Source records: Begin

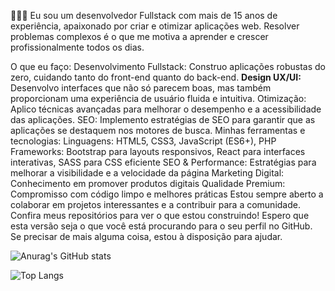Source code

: 🙋🏻‍♂️ Eu sou um desenvolvedor Fullstack com mais de 15 anos de experiência, apaixonado por criar e otimizar aplicações web. Resolver problemas complexos é o que me motiva a aprender e crescer profissionalmente todos os dias.

O que eu faço:
Desenvolvimento Fullstack: Construo aplicações robustas do zero, cuidando tanto do front-end quanto do back-end.
<strong>Design UX/UI:</strong> Desenvolvo interfaces que não só parecem boas, mas também proporcionam uma experiência de usuário fluida e intuitiva.
Otimização: Aplico técnicas avançadas para melhorar o desempenho e a acessibilidade das aplicações.
SEO: Implemento estratégias de SEO para garantir que as aplicações se destaquem nos motores de busca.
Minhas ferramentas e tecnologias:
Linguagens: HTML5, CSS3, JavaScript (ES6+), PHP
Frameworks: Bootstrap para layouts responsivos, React para interfaces interativas, SASS para CSS eficiente
SEO & Performance: Estratégias para melhorar a visibilidade e a velocidade da página
Marketing Digital: Conhecimento em promover produtos digitais
Qualidade Premium: Compromisso com código limpo e melhores práticas
Estou sempre aberto a colaborar em projetos interessantes e a contribuir para a comunidade. Confira meus repositórios para ver o que estou construindo!
Espero que esta versão seja o que você está procurando para o seu perfil no GitHub. Se precisar de mais alguma coisa, estou à disposição para ajudar.

![Anurag's GitHub stats](https://github-readme-stats.vercel.app/api?username=ENardelli&show_icons=true&bg_color=00000000)

![Top Langs](https://github-readme-stats.vercel.app/api/top-langs/?username=ENardelli&hide_progress=true)



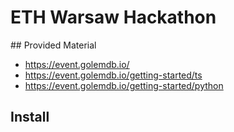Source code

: # ETH Warsaw Hackathon

## Provided Material

- https://event.golemdb.io/
- https://event.golemdb.io/getting-started/ts
- https://event.golemdb.io/getting-started/python

## Install


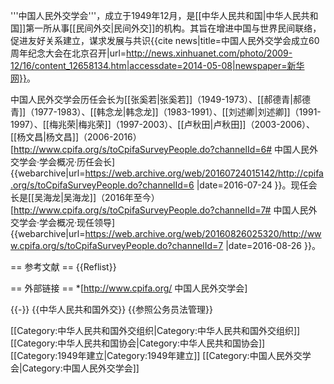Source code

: '''中国人民外交学会'''，成立于1949年12月，是[[中华人民共和国|中华人民共和国]]第一所从事[[民间外交|民间外交]]的机构。其旨在增进中国与世界民间联络，促进友好关系建立，谋求发展与共识<ref>{{cite news|title=中国人民外交学会成立60周年纪念大会在北京召开|url=http://news.xinhuanet.com/photo/2009-12/16/content_12658134.htm|accessdate=2014-05-08|newspaper=新华网}}</ref>。

中国人民外交学会历任会长为[[张奚若|张奚若]]（1949-1973）、[[郝德青|郝德青]]（1977-1983）、[[韩念龙|韩念龙]]（1983-1991）、[[刘述卿|刘述卿]]（1991-1997）、[[梅兆荣|梅兆荣]]（1997-2003）、[[卢秋田|卢秋田]]（2003-2006）、[[杨文昌|杨文昌]]（2006-2016）<ref>[http://www.cpifa.org/s/toCpifaSurveyPeople.do?channelId=6# 中国人民外交学会·学会概况·历任会长] {{webarchive|url=https://web.archive.org/web/20160724015142/http://cpifa.org/s/toCpifaSurveyPeople.do?channelId=6 |date=2016-07-24 }}</ref>。现任会长是[[吴海龙|吴海龙]]（2016年至今）<ref>[http://www.cpifa.org/s/toCpifaSurveyPeople.do?channelId=7# 中国人民外交学会·学会概况·现任领导] {{webarchive|url=https://web.archive.org/web/20160826025320/http://www.cpifa.org/s/toCpifaSurveyPeople.do?channelId=7 |date=2016-08-26 }}</ref>。

== 参考文献 ==
{{Reflist}}

== 外部链接 ==
*[http://www.cpifa.org/ 中国人民外交学会]

{{-}}
{{中华人民共和国外交}}
{{参照公务员法管理}}

[[Category:中华人民共和国外交组织|Category:中华人民共和国外交组织]]
[[Category:中华人民共和国协会|Category:中华人民共和国协会]]
[[Category:1949年建立|Category:1949年建立]]
[[Category:中国人民外交学会|Category:中国人民外交学会]]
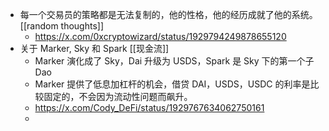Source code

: - 每一个交易员的策略都是无法复制的，他的性格，他的经历成就了他的系统。 [[random thoughts]]
	- https://x.com/0xcryptowizard/status/1929794249878655120
- 关于 Marker, Sky 和 Spark [[现金流]]
	- Marker 演化成了 Sky，Dai 升级为 USDS，Spark 是 Sky 下的第一个子 Dao
	- Marker 提供了低息加杠杆的机会，借贷 DAI，USDS，USDC 的利率是比较固定的，不会因为流动性问题而飙升。
	- https://x.com/Cody_DeFi/status/1929767634062750161
	-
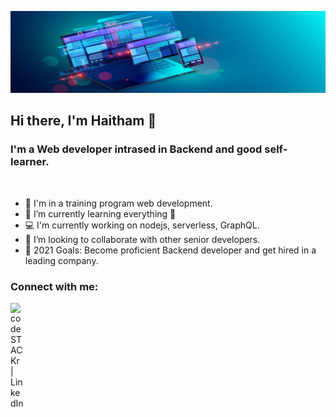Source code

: <!-- [![Header](https://raw.githubusercontent.com/HaithamAjaj/main/HAITHAM.png "Header")](https://some-url.dev/) -->

<!-- ![Header](https://github.com/HaithamAjaj/HaithamAjaj/blob/main/HAITHAM.png) -->
![](https://github.com/HaithamAjaj/HaithamAjaj/blob/main/web-development-neko2.jpg)

## Hi there, I'm Haitham 👋 

### I'm a Web developer intrased in Backend and good self-learner.
<br/>

- 🔭 I'm in a training program web development.
- 🌱 I’m currently learning everything 🤣
- 💻 I'm currently working on nodejs, serverless, GraphQL.
- 👯 I’m looking to collaborate with other senior developers.
- 🥅 2021 Goals: Become proficient Backend developer and get hired in a leading company.

### Connect with me:

[<img align="left" alt="codeSTACKr | LinkedIn" width="22px" src="https://cdn.jsdelivr.net/npm/simple-icons@v3/icons/linkedin.svg" />][linkedin]


[linkedin]: https://www.linkedin.com/in/haitham-ajaj



<!--
**HaithamAjaj/HaithamAjaj** is a ✨ _special_ ✨ repository because its `README.md` (this file) appears on your GitHub profile.

Here are some ideas to get you started:

- 🔭 I’m currently working on ...
- 🌱 I’m currently learning ...
- 👯 I’m looking to collaborate on ...
- 🤔 I’m looking for help with ...
- 💬 Ask me about ...
- 📫 How to reach me: ...
- 😄 Pronouns: ...
- ⚡ Fun fact: ...
-->

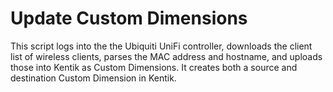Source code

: # Update Custom Dimensions
This script logs into the the Ubiquiti UniFi controller, downloads the client list of wireless clients, parses the MAC address and hostname, and uploads those into Kentik as Custom Dimensions. It creates both a source and destination Custom Dimension in Kentik.
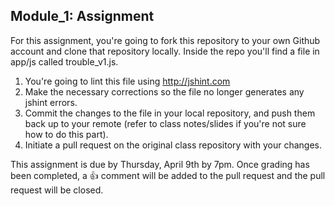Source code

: ## Module_1: Assignment

For this assignment, you're going to fork this repository to your own Github account and clone that repository locally. Inside the repo you'll find a file in app/js called trouble_v1.js. 

1. You're going to lint this file using http://jshint.com 
2. Make the necessary corrections so the file no longer generates any jshint errors.
3. Commit the changes to the file in your local repository, and push them back up to your remote (refer to class notes/slides if you're not sure how to do this part).
4. Initiate a pull request on the original class repository with your changes.

This assignment is due by Thursday, April 9th by 7pm. Once grading has been completed, a :+1: comment will be added to the pull request and the pull request will be closed.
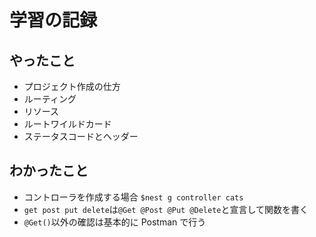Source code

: # 学習の記録

## やったこと

- プロジェクト作成の仕方
- ルーティング
- リソース
- ルートワイルドカード
- ステータスコードとヘッダー

## わかったこと

- コントローラを作成する場合
  `$nest g controller cats`
- `get post put delete`は`@Get @Post @Put @Delete`と宣言して関数を書く
- `@Get()`以外の確認は基本的に Postman で行う
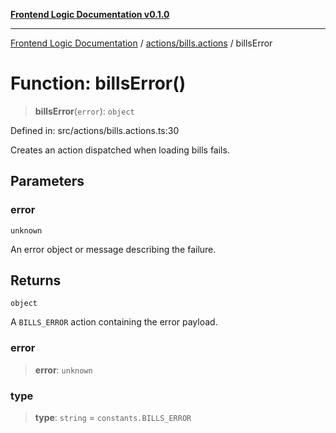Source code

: [**Frontend Logic Documentation v0.1.0**](../../../README.md)

***

[Frontend Logic Documentation](../../../modules.md) / [actions/bills.actions](../README.md) / billsError

# Function: billsError()

> **billsError**(`error`): `object`

Defined in: src/actions/bills.actions.ts:30

Creates an action dispatched when loading bills fails.

## Parameters

### error

`unknown`

An error object or message describing the failure.

## Returns

`object`

A `BILLS_ERROR` action containing the error payload.

### error

> **error**: `unknown`

### type

> **type**: `string` = `constants.BILLS_ERROR`
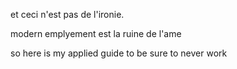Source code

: et ceci n'est pas de l'ironie.

modern emplyement est la ruine de l'ame

so here is my applied guide to be sure to never work

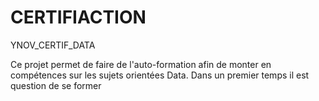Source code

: # CERTIFIACTION

YNOV_CERTIF_DATA

Ce projet permet de faire de l'auto-formation afin de monter en compétences sur les sujets orientées Data.
Dans un premier temps il est question de se former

Source records: End

Requirement:
A word-for-word copy of the entries is needed, with no pictures in it.

Final answer:
Source code

: 🙋🏻‍♂️ Eu sou um desenvolvedor Fullstack com mais de 15 anos de experiência, apaixonado por criar e otimizar aplicações web. Resolver problemas complexos é o que me motiva a aprender e crescer profissionalmente todos os dias.

O que eu faço:
Desenvolvimento Fullstack: Construo aplicações robustas do zero, cuidando tanto do front-end quanto do back-end.
<strong>Design UX/UI:</strong> Desenvolvo interfaces que não só parecem boas, mas também proporcionam uma experiência de usuário fluida e intuitiva.
Otimização: Aplico técnicas avançadas para melhorar o desempenho e a acessibilidade das aplicações.
SEO: Implemento estratégias de SEO para garantir que as aplicações se destaquem nos motores de busca.
Minhas ferramentas e tecnologias:
Linguagens: HTML5, CSS3, JavaScript (ES6+), PHP
Frameworks: Bootstrap para layouts responsivos, React para interfaces interativas, SASS para CSS eficiente
SEO & Performance: Estratégias para melhorar a visibilidade e a velocidade da página
Marketing Digital: Conhecimento em promover produtos digitais
Qualidade Premium: Compromisso com código limpo e melhores práticas
Estou sempre aberto a colaborar em projetos interessantes e a contribuir para a comunidade. Confira meus repositórios para ver o que estou construindo!
Espero que esta versão seja o que você está procurando para o seu perfil no GitHub. Se precisar de mais alguma coisa, estou à disposição para ajudar.

![Anurag's GitHub stats](https://github-readme-stats.vercel.app/api?username=ENardelli&show_icons=true&bg_color=00000000)

![Top Langs](https://github-readme-stats.vercel.app/api/top-langs/?username=ENardelli&hide_progress=true)



Source code

: # ETH Warsaw Hackathon

## Provided Material

- https://event.golemdb.io/
- https://event.golemdb.io/getting-started/ts
- https://event.golemdb.io/getting-started/python

## Install


Source code

: '''中国人民外交学会'''，成立于1949年12月，是[[中华人民共和国|中华人民共和国]]第一所从事[[民间外交|民间外交]]的机构。其旨在增进中国与世界民间联络，促进友好关系建立，谋求发展与共识<ref>{{cite news|title=中国人民外交学会成立60周年纪念大会在北京召开|url=http://news.xinhuanet.com/photo/2009-12/16/content_12658134.htm|accessdate=2014-05-08|newspaper=新华网}}</ref>。

中国人民外交学会历任会长为[[张奚若|张奚若]]（1949-1973）、[[郝德青|郝德青]]（1977-1983）、[[韩念龙|韩念龙]]（1983-1991）、[[刘述卿|刘述卿]]（1991-1997）、[[梅兆荣|梅兆荣]]（1997-2003）、[[卢秋田|卢秋田]]（2003-2006）、[[杨文昌|杨文昌]]（2006-2016）<ref>[http://www.cpifa.org/s/toCpifaSurveyPeople.do?channelId=6# 中国人民外交学会·学会概况·历任会长] {{webarchive|url=https://web.archive.org/web/20160724015142/http://cpifa.org/s/toCpifaSurveyPeople.do?channelId=6 |date=2016-07-24 }}</ref>。现任会长是[[吴海龙|吴海龙]]（2016年至今）<ref>[http://www.cpifa.org/s/toCpifaSurveyPeople.do?channelId=7# 中国人民外交学会·学会概况·现任领导] {{webarchive|url=https://web.archive.org/web/20160826025320/http://www.cpifa.org/s/toCpifaSurveyPeople.do?channelId=7 |date=2016-08-26 }}</ref>。

== 参考文献 ==
{{Reflist}}

== 外部链接 ==
*[http://www.cpifa.org/ 中国人民外交学会]

{{-}}
{{中华人民共和国外交}}
{{参照公务员法管理}}

[[Category:中华人民共和国外交组织|Category:中华人民共和国外交组织]]
[[Category:中华人民共和国协会|Category:中华人民共和国协会]]
[[Category:1949年建立|Category:1949年建立]]
[[Category:中国人民外交学会|Category:中国人民外交学会]]
Source code

: - 每一个交易员的策略都是无法复制的，他的性格，他的经历成就了他的系统。 [[random thoughts]]
	- https://x.com/0xcryptowizard/status/1929794249878655120
- 关于 Marker, Sky 和 Spark [[现金流]]
	- Marker 演化成了 Sky，Dai 升级为 USDS，Spark 是 Sky 下的第一个子 Dao
	- Marker 提供了低息加杠杆的机会，借贷 DAI，USDS，USDC 的利率是比较固定的，不会因为流动性问题而飙升。
	- https://x.com/Cody_DeFi/status/1929767634062750161
	-
Source code

: <!-- [![Header](https://raw.githubusercontent.com/HaithamAjaj/main/HAITHAM.png "Header")](https://some-url.dev/) -->

<!-- ![Header](https://github.com/HaithamAjaj/HaithamAjaj/blob/main/HAITHAM.png) -->
![](https://github.com/HaithamAjaj/HaithamAjaj/blob/main/web-development-neko2.jpg)

## Hi there, I'm Haitham 👋 

### I'm a Web developer intrased in Backend and good self-learner.
<br/>

- 🔭 I'm in a training program web development.
- 🌱 I’m currently learning everything 🤣
- 💻 I'm currently working on nodejs, serverless, GraphQL.
- 👯 I’m looking to collaborate with other senior developers.
- 🥅 2021 Goals: Become proficient Backend developer and get hired in a leading company.

### Connect with me:

[<img align="left" alt="codeSTACKr | LinkedIn" width="22px" src="https://cdn.jsdelivr.net/npm/simple-icons@v3/icons/linkedin.svg" />][linkedin]


[linkedin]: https://www.linkedin.com/in/haitham-ajaj



<!--
**HaithamAjaj/HaithamAjaj** is a ✨ _special_ ✨ repository because its `README.md` (this file) appears on your GitHub profile.

Here are some ideas to get you started:

- 🔭 I’m currently working on ...
- 🌱 I’m currently learning ...
- 👯 I’m looking to collaborate on ...
- 🤔 I’m looking for help with ...
- 💬 Ask me about ...
- 📫 How to reach me: ...
- 😄 Pronouns: ...
- ⚡ Fun fact: ...
-->

Source code

: # Update Custom Dimensions
This script logs into the the Ubiquiti UniFi controller, downloads the client list of wireless clients, parses the MAC address and hostname, and uploads those into Kentik as Custom Dimensions. It creates both a source and destination Custom Dimension in Kentik.
Source code

: ## Module_1: Assignment

For this assignment, you're going to fork this repository to your own Github account and clone that repository locally. Inside the repo you'll find a file in app/js called trouble_v1.js. 

1. You're going to lint this file using http://jshint.com 
2. Make the necessary corrections so the file no longer generates any jshint errors.
3. Commit the changes to the file in your local repository, and push them back up to your remote (refer to class notes/slides if you're not sure how to do this part).
4. Initiate a pull request on the original class repository with your changes.

This assignment is due by Thursday, April 9th by 7pm. Once grading has been completed, a :+1: comment will be added to the pull request and the pull request will be closed.
Source code

: # 学習の記録

## やったこと

- プロジェクト作成の仕方
- ルーティング
- リソース
- ルートワイルドカード
- ステータスコードとヘッダー

## わかったこと

- コントローラを作成する場合
  `$nest g controller cats`
- `get post put delete`は`@Get @Post @Put @Delete`と宣言して関数を書く
- `@Get()`以外の確認は基本的に Postman で行う
Source code

: [**Frontend Logic Documentation v0.1.0**](../../../README.md)

***

[Frontend Logic Documentation](../../../modules.md) / [actions/bills.actions](../README.md) / billsError

# Function: billsError()

> **billsError**(`error`): `object`

Defined in: src/actions/bills.actions.ts:30

Creates an action dispatched when loading bills fails.

## Parameters

### error

`unknown`

An error object or message describing the failure.

## Returns

`object`

A `BILLS_ERROR` action containing the error payload.

### error

> **error**: `unknown`

### type

> **type**: `string` = `constants.BILLS_ERROR`
Source code

: et ceci n'est pas de l'ironie.

modern emplyement est la ruine de l'ame

so here is my applied guide to be sure to never work

Source code

: # CERTIFIACTION

YNOV_CERTIF_DATA

Ce projet permet de faire de l'auto-formation afin de monter en compétences sur les sujets orientées Data.
Dans un premier temps il est question de se former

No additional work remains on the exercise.